Where the frequencies are allocated using the comparative selection procedures described above, the Department generally first issues a tentative decision on the allocation (a “show-cause order”), to which interested parties may comment, and after review of those comments, issues a final decision.
Some of the bilateral aviation agreements between the United States and foreign countries limit the number of passenger, combination, and/or all-cargo charters that carriers may operate. It has been the Department’s policy to distribute the available charters to interested U.S. airlines on a “first-come, first-served” basis unless and until it is demonstrated that there is greater demand than supply of charters.
Under a “first-come, first-served” allocation, interested carriers apply by letter to the Department and the Department allocates the charters to the carrier by issuing a “Notice of Consistency” which describes the charters involved and the time-frame during which they would be performed, and notes that the award is “consistent” with the aviation agreement between the countries. That notice is transmitted to the carrier and the appropriate government officials in the foreign country.
If carriers are interested in operating more charters than are available, then the Department must use comparative selection procedures to determine how the charters should be allocated among the interested carriers.
We have instituted a number of streamlining measures to reduce regulatory burdens and paperwork. U.S. air carriers may take advantage of the following measures, if they meet the stated criteria:
- U.S. air carriers holding scheduled international authority may obtain a “blanket” open-skies certificate allowing the carrier to serve any current or future open-skies partner of the United States without the need for additional DOT licensing. We maintain a list of open-skies partners that carriers may serve under the blanket certificate. Carriers, holding this form of certificate, are relieved of the burden of applying for new exemption or certificate authority to serve open-skies markets and of the need to seek renewal of authority on a market-by-market basis, along with the associated application fees. (See Notice issued April 3, 2007, in Docket DOT-OST-2007-27790; and Notice issued November 28, 2007 in Dockets DOT-OST-2005-22228 and DOT-OST-2007-0084.)
- U.S. air carriers may obtain consolidated licenses for non-open-skies markets. Carriers may replace a myriad of licenses of varying duration and terms with a single certificate, making for enhanced administrative efficiency. (See Notice issued February 13, 2009, in Docket DOT-OST-2005-22228.)
- We have developed a new form of certificate for “blanket” route integration, that allows carriers to combine their international route authorities in a way that eliminates the need for separate route applications. (See Notice issued August 26, 2005, in Docket DOT-OST-2005-22228; and subsequent invitation notice issued November 28, 2007, in Dockets DOT-OST-2005-22228 and DOT-OST-2007-0084. See also August 27, 2010 invitation to carriers to seek renewal for an indefinite term.)
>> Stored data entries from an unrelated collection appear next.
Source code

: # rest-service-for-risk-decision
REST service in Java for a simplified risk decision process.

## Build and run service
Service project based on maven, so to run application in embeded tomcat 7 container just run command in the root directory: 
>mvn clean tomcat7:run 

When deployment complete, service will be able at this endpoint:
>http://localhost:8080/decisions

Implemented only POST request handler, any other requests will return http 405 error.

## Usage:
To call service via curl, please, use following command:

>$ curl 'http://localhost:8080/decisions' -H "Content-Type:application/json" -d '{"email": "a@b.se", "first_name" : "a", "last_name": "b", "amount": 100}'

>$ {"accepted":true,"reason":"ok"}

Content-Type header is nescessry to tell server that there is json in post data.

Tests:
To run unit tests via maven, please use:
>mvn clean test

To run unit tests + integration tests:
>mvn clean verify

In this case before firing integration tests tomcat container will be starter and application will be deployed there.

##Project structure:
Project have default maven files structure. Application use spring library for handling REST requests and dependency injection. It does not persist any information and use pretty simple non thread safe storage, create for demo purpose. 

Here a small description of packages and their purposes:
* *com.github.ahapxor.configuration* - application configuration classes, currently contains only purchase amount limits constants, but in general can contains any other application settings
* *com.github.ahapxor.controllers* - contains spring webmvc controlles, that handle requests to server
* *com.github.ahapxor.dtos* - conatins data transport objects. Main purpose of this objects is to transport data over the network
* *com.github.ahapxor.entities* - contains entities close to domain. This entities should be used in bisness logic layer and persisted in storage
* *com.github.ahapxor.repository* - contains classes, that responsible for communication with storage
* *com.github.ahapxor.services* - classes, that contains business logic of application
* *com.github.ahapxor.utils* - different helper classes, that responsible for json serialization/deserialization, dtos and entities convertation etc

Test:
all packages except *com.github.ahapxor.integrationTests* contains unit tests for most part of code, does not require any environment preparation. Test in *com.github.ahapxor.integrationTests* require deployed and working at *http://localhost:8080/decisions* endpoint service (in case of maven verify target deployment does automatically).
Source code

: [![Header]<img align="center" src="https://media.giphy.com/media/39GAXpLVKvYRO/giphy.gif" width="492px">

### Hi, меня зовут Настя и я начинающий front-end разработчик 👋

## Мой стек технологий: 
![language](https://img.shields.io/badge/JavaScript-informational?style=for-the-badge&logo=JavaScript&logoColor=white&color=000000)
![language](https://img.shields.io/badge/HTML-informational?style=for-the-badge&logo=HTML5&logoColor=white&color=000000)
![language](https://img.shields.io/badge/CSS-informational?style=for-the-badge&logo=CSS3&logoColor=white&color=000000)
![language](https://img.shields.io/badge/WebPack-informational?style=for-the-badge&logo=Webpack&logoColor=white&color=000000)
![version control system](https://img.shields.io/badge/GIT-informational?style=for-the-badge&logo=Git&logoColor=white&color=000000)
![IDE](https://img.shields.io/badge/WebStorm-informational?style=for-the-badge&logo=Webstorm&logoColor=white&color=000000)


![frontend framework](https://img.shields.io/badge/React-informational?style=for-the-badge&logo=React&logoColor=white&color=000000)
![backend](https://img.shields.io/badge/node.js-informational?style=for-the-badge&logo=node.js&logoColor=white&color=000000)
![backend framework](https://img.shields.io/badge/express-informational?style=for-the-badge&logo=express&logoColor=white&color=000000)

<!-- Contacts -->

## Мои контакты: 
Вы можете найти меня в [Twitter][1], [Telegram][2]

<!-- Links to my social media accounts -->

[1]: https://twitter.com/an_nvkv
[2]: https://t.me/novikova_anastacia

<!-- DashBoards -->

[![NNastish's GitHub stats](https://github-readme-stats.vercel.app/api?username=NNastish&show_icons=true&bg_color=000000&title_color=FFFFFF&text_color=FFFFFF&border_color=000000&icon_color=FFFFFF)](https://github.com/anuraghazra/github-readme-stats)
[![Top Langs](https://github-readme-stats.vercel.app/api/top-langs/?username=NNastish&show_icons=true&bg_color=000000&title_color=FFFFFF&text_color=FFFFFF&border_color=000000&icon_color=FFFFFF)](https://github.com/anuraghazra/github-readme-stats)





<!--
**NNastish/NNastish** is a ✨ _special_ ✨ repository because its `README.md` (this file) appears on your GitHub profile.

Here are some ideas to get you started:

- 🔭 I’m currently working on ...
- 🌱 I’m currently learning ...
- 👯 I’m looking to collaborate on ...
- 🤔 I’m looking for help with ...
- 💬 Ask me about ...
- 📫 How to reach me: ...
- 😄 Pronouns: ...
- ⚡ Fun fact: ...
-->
- U.S. air carriers may submit “blanket” notices of new code-sharing services in open-skies markets, to replace market-by-market notices. (See undocketed February 9, 2009 Notice.)
- We have introduced streamlined licensing procedures for U.S. air carriers serving or wishing to serve U.S.-Mexico city-pair markets. The streamlined procedures provide a more transparent, centralized, and user-friendly approach to licensing in the highly restrictive U.S.-Mexico environment, and will enhance industry and public awareness of newly-available route opportunities, pending requests, and our action on those requests. (See Order 2012-1-30, issued January 31, 2012, in Dockets DOT-OST-2011-0076 and DOT-OST-2005-22228.)